= Beginning of Section =

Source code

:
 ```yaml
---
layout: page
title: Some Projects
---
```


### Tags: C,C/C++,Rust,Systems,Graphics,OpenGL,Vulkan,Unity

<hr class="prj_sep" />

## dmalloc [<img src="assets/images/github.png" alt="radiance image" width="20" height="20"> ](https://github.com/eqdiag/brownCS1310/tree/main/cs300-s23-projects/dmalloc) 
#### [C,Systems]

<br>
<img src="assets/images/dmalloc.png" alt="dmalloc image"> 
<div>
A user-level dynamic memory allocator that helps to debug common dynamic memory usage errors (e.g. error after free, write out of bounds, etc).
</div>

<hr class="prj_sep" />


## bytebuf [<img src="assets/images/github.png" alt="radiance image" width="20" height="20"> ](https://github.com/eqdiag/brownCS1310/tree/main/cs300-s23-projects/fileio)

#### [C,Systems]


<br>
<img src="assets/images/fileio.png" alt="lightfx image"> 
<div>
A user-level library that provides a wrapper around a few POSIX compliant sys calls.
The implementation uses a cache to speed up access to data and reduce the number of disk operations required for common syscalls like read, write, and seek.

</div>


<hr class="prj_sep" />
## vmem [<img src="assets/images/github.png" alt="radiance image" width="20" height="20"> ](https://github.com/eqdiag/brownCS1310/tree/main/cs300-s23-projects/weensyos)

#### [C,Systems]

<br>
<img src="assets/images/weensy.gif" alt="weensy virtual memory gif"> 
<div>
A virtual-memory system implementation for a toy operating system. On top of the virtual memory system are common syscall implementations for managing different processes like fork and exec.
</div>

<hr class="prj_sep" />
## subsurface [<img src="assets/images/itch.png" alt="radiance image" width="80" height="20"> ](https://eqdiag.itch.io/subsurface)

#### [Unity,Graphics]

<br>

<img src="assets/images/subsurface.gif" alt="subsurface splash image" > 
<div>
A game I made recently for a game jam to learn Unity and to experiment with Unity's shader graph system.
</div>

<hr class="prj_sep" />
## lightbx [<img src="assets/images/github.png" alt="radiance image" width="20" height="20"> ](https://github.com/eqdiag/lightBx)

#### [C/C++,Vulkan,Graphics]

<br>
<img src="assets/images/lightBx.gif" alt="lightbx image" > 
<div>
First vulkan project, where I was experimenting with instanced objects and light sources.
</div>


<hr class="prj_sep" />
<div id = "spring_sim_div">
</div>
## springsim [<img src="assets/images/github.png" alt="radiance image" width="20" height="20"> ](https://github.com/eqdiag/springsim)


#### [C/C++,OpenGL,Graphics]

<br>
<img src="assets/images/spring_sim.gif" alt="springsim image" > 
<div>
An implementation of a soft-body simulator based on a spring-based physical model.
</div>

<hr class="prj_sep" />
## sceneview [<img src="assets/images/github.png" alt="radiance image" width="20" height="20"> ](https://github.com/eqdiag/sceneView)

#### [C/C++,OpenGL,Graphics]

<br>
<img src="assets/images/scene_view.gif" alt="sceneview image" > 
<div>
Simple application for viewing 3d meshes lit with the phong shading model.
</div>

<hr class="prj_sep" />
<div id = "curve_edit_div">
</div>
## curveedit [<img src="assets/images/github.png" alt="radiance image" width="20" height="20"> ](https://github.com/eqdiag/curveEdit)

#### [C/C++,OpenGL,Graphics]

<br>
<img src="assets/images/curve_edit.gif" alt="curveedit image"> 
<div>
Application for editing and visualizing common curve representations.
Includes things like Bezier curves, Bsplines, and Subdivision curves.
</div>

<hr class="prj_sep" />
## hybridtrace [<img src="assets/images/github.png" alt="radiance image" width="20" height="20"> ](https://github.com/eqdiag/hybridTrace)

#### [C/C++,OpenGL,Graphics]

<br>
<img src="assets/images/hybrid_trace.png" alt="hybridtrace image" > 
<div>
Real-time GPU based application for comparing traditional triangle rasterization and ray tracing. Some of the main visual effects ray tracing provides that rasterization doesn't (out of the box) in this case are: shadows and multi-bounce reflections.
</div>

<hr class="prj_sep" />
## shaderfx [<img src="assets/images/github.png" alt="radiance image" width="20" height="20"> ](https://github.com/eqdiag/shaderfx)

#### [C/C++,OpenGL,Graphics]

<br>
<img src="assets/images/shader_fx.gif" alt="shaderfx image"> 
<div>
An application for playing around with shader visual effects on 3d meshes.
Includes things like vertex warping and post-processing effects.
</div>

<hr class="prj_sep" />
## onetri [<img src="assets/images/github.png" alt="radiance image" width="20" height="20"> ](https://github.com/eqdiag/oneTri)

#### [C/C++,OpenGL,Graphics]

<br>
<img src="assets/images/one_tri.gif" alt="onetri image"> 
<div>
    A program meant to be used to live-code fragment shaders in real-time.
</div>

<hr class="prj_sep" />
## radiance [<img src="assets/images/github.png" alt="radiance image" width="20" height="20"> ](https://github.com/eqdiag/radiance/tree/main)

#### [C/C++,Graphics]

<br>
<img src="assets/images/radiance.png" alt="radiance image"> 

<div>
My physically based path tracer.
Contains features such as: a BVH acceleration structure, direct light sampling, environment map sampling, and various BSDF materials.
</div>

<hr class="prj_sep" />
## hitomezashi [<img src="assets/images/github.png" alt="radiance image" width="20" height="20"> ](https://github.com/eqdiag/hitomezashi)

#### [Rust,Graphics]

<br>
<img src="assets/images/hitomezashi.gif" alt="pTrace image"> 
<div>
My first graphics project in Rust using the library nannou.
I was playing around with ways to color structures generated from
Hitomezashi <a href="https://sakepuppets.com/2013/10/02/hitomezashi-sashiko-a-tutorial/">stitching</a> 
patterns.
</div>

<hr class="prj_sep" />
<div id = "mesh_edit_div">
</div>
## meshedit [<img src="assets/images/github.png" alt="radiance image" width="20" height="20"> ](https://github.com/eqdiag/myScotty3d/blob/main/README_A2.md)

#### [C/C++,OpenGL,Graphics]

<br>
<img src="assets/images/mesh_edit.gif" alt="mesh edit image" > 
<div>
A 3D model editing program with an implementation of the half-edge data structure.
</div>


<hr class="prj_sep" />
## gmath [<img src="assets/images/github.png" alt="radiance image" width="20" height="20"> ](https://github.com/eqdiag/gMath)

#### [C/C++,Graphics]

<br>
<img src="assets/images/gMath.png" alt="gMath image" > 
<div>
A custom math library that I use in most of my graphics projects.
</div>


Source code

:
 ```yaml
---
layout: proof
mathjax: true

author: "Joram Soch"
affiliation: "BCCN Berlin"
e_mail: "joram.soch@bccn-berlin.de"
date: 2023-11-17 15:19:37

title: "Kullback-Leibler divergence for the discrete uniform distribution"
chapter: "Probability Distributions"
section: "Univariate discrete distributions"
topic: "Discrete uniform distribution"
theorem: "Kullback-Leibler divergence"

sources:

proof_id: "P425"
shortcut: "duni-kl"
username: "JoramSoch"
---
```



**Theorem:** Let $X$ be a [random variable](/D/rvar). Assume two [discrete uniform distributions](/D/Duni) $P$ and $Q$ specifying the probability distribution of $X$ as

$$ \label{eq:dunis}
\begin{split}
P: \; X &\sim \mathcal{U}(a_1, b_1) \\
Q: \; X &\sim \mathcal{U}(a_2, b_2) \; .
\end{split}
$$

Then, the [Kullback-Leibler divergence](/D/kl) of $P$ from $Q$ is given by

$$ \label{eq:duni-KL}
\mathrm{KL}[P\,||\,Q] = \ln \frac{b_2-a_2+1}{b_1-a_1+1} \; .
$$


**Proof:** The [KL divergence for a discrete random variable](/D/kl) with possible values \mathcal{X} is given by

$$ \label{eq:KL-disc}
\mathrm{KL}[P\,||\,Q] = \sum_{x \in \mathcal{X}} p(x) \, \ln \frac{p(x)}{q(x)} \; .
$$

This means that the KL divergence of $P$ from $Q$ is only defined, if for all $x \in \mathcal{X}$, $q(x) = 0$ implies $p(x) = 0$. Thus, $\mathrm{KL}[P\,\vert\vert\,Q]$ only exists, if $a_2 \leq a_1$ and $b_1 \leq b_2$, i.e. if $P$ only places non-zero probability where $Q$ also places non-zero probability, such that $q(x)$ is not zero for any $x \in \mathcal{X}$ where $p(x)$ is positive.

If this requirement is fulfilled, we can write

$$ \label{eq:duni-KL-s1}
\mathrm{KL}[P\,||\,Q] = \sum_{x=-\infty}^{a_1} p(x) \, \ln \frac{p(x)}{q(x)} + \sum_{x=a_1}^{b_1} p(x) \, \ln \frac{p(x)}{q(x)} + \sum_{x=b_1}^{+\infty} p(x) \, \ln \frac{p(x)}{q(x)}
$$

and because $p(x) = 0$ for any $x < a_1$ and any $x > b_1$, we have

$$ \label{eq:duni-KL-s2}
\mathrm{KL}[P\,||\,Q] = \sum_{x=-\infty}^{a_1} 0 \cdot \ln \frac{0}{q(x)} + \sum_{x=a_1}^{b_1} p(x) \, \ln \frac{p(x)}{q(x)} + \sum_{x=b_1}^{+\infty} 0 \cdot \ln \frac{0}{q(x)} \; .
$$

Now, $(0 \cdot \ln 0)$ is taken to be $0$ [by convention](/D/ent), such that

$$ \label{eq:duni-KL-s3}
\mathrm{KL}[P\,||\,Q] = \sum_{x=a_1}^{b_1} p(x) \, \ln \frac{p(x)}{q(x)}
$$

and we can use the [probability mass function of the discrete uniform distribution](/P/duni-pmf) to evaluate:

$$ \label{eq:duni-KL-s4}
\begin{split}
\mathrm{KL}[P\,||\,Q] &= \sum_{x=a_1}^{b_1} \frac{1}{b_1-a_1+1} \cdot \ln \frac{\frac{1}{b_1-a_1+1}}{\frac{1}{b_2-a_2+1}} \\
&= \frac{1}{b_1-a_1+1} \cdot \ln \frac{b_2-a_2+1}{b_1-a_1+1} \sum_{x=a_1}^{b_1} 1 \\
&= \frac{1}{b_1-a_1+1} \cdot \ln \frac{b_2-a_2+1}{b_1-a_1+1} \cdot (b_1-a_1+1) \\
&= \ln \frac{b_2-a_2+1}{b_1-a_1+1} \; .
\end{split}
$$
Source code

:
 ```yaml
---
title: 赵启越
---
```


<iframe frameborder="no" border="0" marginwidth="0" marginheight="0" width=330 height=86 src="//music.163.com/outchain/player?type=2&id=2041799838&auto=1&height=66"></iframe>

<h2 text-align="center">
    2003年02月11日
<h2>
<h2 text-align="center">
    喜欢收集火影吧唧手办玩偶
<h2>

= End of Section =

- [Work to be completed]
Among the lines above, find each one containing the string "playing" and copy it.

- [Written solution]
An application for playing around with shader visual effects on 3d meshes.
I was playing around with ways to color structures generated from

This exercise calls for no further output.